>>

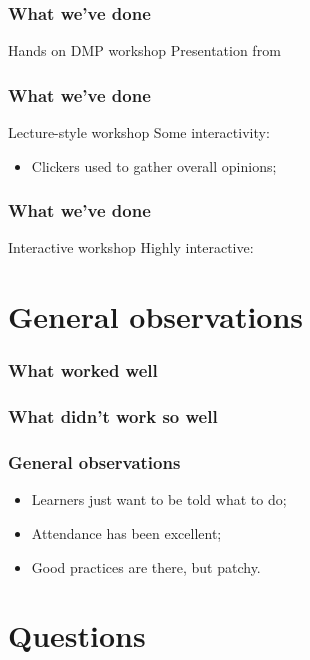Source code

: \documentclass[handout]{beamer}
\begin{document}
\begin{frame}
  \frametitle{What we've done}
  
  \begin{block}{Hands on DMP workshop}
    Presentation from 
  \end{block}
\end{frame}

\begin{frame}
  \frametitle{What we've done}
  
  \begin{block}{Lecture-style workshop}
    Some interactivity:
    \begin{itemize}
      \item Clickers used to gather overall opinions;
    \end{itemize}
  \end{block}
\end{frame}

\begin{frame}
  \frametitle{What we've done}
  
  \begin{block}{Interactive workshop}
    Highly interactive:
  \end{block}
\end{frame}
\section{General observations}

\begin{frame}
  \frametitle{What worked well}
  

\end{frame}

\begin{frame}
  \frametitle{What didn't work so well}
  

\end{frame}

\begin{frame}
  \frametitle{General observations}
  
  \begin{itemize}
    \item Learners just want to be told what to do;
    \item Attendance has been excellent;
    \item Good practices are there, but patchy.
  \end{itemize}
\end{frame}

\section{Questions}
\end{document}
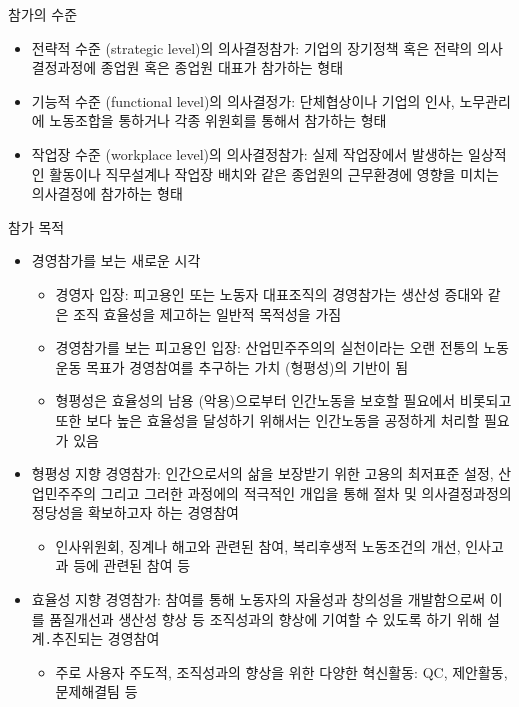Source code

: \documentclass[aspectratio=169,xcolor=dvipsnames,handout]{beamer}
\begin{document}
\begin{frame}{참가의 수준}
    \begin{itemize}[<+->]
        \item 전략적 수준 (strategic level)의 의사결정참가: 기업의 장기정책 혹은 전략의 의사결정과정에 종업원 혹은 종업원 대표가 참가하는 형태
        \item 기능적 수준 (functional level)의 의사결정가: 단체협상이나 기업의 인사, 노무관리에 노동조합을 통하거나 각종 위원회를 통해서 참가하는 형태
        \item 작업장 수준 (workplace level)의 의사결정참가: 실제 작업장에서 발생하는 일상적인 활동이나 직무설계나 작업장 배치와 같은 종업원의 근무환경에 영향을 미치는 의사결정에 참가하는 형태
    \end{itemize}
\end{frame}

\begin{frame}[allowframebreaks]{참가 목적}
    \begin{itemize}[<+->]
        \item 경영참가를 보는 새로운 시각
        \begin{itemize}[<+->]
            \item 경영자 입장: 피고용인 또는 노동자 대표조직의 경영참가는 생산성 증대와 같은 조직 효율성을 제고하는 일반적 목적성을 가짐
            \item 경영참가를 보는 피고용인 입장: 산업민주주의의 실천이라는 오랜 전통의 노동운동 목표가 경영참여를 추구하는 가치 (형평성)의 기반이 됨
            \item 형평성은 효율성의 남용 (악용)으로부터 인간노동을 보호할 필요에서 비롯되고 또한 보다 높은 효율성을 달성하기 위해서는 인간노동을 공정하게 처리할 필요가 있음
        \end{itemize}
        \framebreak\relax
        \item 형평성 지향 경영참가: 인간으로서의 삶을 보장받기 위한 고용의 최저표준 설정, 산업민주주의 그리고 그러한 과정에의 적극적인 개입을 통해 절차 및 의사결정과정의 정당성을 확보하고자 하는 경영참여
        \begin{itemize}[<+->]
            \item 인사위원회, 징계나 해고와 관련된 참여, 복리후생적 노동조건의 개선, 인사고과 등에 관련된 참여 등
        \end{itemize}
        \item 효율성 지향 경영참가: 참여를 통해 노동자의 자율성과 창의성을 개발함으로써 이를 품질개선과 생산성 향상 등 조직성과의 향상에 기여할 수 있도록 하기 위해 설계․추진되는 경영참여
        \begin{itemize}[<+->]
            \item 주로 사용자 주도적, 조직성과의 향상을 위한 다양한 혁신활동: QC, 제안활동, 문제해결팀 등
        \end{itemize}
    \end{itemize}
\end{frame}

\end{document}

<<

◆ Your objective ◆
Lines in the listing above that contain the word "beamer" must be copied; leave out the rest.

◆ Result of the exercise ◆
: \documentclass[handout]{beamer}
: \documentclass[aspectratio=169,xcolor=dvipsnames,handout]{beamer}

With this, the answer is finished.